Тут взгляд матери упал на меня, и она замолчала. Отец тоже осмотрел мои настроенные локаторы.
— Ладно, — сказал он. — После договорим… Пора заходить, осталось две минуты до начала.
В киношке была жуткая жара, и я плохо помню фильм. Помню только, что пацан — главный герой — был очень противный. Я едва дождался конца и с облегчением вынырнул на заметно охладившуюся улицу. Уже совсем стемнело. Мы не очень, почему-то, спешили: вместо того, чтобы пройти дворами прямо к нашему дому, отец повёл нас в обход, вокруг квартала. Я плёлся впереди, они ещё медленней плелись за мной… Поскрипывал позади протез, постукивала палка. Пацан в фильме, конечно, был омерзителен, никаких сомнений, но не он — что-то другое всё же обеспокоило меня в увиденной истории, или во всём нашем походе. Может, музыка? А, вся музыка мира…
ЧАСТЬ ТРЕТЬЯ
Тогда-то мы и вспомнили, что один из ересиархов заявлял: mirrors and fatherhood are abominable, ибо они приумножают действительность.
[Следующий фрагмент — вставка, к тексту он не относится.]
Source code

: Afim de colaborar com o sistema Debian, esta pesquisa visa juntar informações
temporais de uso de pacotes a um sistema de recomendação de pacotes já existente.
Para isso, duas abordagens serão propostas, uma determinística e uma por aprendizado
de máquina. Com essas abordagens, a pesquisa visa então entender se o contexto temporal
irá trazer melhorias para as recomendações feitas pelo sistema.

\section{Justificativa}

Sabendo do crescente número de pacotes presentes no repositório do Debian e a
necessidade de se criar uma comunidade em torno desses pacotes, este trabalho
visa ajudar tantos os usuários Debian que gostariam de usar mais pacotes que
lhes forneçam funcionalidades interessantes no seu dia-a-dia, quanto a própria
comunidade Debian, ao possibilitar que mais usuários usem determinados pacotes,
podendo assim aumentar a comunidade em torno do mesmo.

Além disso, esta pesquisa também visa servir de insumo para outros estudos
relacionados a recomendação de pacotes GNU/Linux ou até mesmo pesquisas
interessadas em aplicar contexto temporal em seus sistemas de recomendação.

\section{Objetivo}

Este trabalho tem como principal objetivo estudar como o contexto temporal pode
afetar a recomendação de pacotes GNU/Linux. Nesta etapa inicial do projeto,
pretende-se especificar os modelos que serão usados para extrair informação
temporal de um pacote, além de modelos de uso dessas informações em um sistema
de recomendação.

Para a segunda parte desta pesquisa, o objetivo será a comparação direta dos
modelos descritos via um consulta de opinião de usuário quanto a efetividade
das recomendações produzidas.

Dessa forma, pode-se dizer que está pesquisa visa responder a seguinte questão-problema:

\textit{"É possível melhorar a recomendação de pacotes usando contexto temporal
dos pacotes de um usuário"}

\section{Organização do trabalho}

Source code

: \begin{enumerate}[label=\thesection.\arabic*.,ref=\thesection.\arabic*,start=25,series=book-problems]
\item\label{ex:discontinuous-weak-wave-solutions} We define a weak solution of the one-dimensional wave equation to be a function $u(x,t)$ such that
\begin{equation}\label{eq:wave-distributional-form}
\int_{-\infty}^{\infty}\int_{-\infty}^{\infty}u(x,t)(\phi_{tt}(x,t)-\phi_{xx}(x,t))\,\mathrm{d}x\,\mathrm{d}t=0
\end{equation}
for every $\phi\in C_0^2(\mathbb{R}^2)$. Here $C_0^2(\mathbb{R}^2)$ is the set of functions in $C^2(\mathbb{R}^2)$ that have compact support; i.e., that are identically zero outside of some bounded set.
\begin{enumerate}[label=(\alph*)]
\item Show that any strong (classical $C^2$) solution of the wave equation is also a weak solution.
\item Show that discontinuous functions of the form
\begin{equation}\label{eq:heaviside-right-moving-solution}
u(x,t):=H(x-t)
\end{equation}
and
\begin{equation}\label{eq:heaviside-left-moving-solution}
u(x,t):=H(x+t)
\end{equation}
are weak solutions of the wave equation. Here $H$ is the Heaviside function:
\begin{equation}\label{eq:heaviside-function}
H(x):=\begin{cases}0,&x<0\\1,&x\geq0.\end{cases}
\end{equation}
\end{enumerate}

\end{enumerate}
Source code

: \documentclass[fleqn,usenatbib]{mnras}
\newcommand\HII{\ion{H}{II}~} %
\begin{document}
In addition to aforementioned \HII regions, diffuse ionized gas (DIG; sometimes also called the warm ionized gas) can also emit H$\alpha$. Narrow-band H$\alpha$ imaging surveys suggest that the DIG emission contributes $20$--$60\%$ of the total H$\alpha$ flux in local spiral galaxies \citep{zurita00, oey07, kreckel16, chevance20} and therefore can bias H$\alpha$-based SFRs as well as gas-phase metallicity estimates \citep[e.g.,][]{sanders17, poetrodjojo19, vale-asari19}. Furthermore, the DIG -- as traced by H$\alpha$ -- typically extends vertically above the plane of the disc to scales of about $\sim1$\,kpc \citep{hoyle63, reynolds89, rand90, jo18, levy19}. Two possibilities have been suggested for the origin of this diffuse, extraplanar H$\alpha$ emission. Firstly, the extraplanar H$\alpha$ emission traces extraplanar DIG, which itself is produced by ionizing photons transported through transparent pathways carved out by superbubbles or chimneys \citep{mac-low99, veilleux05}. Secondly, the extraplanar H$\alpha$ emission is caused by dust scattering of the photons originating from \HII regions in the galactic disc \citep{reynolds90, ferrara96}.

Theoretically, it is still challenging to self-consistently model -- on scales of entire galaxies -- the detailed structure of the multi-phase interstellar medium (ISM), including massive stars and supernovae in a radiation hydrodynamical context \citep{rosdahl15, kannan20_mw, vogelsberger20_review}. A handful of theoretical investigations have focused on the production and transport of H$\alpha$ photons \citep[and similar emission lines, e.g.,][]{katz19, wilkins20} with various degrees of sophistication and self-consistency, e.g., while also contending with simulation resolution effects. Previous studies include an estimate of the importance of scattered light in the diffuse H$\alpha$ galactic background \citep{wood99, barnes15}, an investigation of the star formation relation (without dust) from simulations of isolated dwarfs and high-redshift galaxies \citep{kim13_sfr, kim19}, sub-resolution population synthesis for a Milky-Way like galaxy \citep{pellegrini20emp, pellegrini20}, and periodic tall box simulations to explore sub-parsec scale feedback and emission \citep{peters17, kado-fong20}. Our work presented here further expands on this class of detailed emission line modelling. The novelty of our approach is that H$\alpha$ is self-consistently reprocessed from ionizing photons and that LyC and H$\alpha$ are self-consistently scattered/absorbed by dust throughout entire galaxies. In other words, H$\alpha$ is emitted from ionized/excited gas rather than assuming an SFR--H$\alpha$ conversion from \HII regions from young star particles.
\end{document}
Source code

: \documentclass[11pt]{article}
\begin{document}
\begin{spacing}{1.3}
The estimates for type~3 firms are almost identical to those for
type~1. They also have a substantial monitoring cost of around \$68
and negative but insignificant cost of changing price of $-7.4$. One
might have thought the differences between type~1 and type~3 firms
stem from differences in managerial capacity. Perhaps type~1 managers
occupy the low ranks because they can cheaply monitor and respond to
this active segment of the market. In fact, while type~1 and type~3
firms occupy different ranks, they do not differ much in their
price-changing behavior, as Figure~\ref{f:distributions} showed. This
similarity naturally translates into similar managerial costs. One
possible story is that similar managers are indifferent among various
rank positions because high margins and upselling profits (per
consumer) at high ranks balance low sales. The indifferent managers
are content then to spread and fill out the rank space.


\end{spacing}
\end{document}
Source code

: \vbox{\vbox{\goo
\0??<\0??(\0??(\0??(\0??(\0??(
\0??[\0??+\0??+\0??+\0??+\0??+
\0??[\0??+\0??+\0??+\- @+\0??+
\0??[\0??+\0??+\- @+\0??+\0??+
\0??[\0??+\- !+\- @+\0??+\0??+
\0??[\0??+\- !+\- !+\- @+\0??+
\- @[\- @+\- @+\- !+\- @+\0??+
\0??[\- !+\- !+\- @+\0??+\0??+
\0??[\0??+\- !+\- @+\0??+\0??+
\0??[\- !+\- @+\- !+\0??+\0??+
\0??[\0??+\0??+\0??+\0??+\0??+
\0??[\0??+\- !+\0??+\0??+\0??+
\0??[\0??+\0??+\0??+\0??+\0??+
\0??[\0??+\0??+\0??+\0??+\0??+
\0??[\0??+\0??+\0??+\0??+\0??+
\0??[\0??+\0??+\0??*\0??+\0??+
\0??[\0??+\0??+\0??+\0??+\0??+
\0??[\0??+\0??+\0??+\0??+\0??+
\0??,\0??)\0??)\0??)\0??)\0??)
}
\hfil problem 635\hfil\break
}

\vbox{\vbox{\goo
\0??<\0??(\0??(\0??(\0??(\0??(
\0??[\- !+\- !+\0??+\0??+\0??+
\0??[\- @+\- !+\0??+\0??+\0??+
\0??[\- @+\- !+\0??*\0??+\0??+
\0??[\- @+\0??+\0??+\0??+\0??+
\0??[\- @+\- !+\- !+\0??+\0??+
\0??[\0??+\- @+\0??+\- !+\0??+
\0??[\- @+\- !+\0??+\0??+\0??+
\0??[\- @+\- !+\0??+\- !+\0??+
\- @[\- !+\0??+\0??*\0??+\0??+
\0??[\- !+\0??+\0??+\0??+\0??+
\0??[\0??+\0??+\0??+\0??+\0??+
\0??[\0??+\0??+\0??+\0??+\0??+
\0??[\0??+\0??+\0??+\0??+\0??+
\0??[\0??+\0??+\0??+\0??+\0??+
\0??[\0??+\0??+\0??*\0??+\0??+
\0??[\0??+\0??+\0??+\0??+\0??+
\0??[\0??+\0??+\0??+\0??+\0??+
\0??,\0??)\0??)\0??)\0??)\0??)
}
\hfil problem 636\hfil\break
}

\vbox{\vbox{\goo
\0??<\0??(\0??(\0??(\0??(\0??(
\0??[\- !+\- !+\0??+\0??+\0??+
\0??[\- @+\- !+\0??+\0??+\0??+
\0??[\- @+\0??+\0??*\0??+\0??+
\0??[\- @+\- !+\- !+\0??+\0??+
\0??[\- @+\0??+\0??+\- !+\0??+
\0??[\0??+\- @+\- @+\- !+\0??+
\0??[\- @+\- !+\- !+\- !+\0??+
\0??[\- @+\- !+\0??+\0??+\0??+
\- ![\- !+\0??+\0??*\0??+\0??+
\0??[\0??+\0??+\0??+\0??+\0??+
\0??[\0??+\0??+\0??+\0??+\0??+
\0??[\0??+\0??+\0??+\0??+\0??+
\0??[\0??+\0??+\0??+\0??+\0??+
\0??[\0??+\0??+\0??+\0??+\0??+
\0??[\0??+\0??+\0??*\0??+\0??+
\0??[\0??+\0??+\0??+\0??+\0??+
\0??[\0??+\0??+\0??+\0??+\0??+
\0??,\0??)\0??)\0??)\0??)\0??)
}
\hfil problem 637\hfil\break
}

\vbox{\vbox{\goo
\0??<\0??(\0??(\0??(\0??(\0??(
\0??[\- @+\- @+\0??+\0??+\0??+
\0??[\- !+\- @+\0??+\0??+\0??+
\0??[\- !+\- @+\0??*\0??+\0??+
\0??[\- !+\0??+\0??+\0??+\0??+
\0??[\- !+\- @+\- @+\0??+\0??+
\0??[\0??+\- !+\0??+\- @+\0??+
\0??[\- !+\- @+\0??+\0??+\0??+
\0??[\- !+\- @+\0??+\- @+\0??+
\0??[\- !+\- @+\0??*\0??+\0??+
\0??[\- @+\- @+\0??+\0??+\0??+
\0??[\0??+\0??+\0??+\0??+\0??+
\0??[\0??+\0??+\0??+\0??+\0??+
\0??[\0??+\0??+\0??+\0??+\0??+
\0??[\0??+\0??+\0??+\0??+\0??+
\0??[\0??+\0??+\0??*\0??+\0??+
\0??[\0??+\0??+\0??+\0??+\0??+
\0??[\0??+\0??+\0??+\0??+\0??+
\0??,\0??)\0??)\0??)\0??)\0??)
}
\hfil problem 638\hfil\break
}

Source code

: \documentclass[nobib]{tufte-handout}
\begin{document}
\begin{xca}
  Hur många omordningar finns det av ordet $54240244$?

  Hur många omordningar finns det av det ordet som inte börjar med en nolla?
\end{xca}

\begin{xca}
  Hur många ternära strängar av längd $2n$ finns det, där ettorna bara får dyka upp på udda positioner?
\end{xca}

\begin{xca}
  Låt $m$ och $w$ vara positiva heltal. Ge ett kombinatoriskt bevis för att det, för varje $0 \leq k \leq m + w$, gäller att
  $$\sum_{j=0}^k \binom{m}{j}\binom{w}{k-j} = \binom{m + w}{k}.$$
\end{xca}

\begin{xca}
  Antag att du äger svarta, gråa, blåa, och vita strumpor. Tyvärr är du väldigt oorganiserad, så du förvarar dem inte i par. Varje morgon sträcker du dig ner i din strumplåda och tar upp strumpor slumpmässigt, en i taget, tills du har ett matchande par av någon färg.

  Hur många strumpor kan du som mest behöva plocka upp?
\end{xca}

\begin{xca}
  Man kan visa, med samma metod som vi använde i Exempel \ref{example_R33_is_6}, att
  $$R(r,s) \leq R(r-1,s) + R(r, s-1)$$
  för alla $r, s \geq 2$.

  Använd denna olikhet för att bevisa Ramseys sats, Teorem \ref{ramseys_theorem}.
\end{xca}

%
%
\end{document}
Х. Л. Борхес… не имеет ровно никакого значения. Что сталось бы с этим миром, если б его покинула музыка? По словам Ю, так спрашивает… нет, как ни странно — не Пушкин. Не Пушкин, но уродившийся ему подобным другой писатель спрашивает так, и не ждёт ответа. Ответ представляется ему таким ясным, что, в сущности, в нём и нужды нет. Из-за этой ясности и сам вопрос не вызывает болей, только оставляет горечь на языке. Можно его задавать сколько угодно раз, от горечи этого вопроса, да и от ответа на него не умирают.
И правильно делают, ничего бы в этом случае с миром не стряслось. Совсем не то — мой случай… Что такое «нас покинула музыка» перед «меня покинула Жанна»? Не более, чем игра изнеженного ума перед искажённым презрением к нему лицом факта. Меня покинула Жанна: she died, sie starb, elle est morte, anno Domini 1952 она умерла. Факт презирающий: она бросила меня. Плевать на горечь, мне больно, вынести такое презрение почти невозможно, и потому — хватит об этом. И никаких, пожалуйста, вопросов.
Утром, на следующий после похода в кино день, сразу после завтрака, когда отец ушёл на работу, я ускользнул от заботливо простёртого надо мною крыла Ба. Иначе сказать, от занятий музыкой. На последствия, превосходящие, быть может, последствия рефлекторного плевка в зеркало, я теперь наплевал сознательно, так и сказал себе: а, плевать. Ничего с миром не станется. Бдительный стражник этого мира, Ю, тоже прозевал мой побег. Я ушёл от него чёрным ходом через чулан, палисадник и Большой двор, прорвавшись сквозь завывания моей шайки, буханье мяча в стенку гаража и взрывы лампочек. Меня провожали криками: чё дрыгаешься, мабуть — стырил чё, вынеси сахару посмоктать. Я не отвечал, и, может быть, именно в этот миг судьбы наши окончательно разошлись, ещё одна поляризация состоялась. Ограбление ларька, колония для малолетних, а после правилка и нож между рёбрами, всё это отныне осталось на другом полюсе. А на моём… Несомненно, я находился в шоке, если единым махом разрушил всё, что создавалось с такой кропотливостью. Внимательный глаз обязательно бы заметил моё ненормальное состояние, только вот — где было найти в тот день такой глаз? Но хватит и об этом, я поступил преступно и у меня нет оправданий. Меня не в чем себя убеждать, я и так знаю: на том, их полюсе мне было бы не так больно, даже и с ножом в рёбрах. Моя рана намного глубже, но я её заслужил. Она — моя.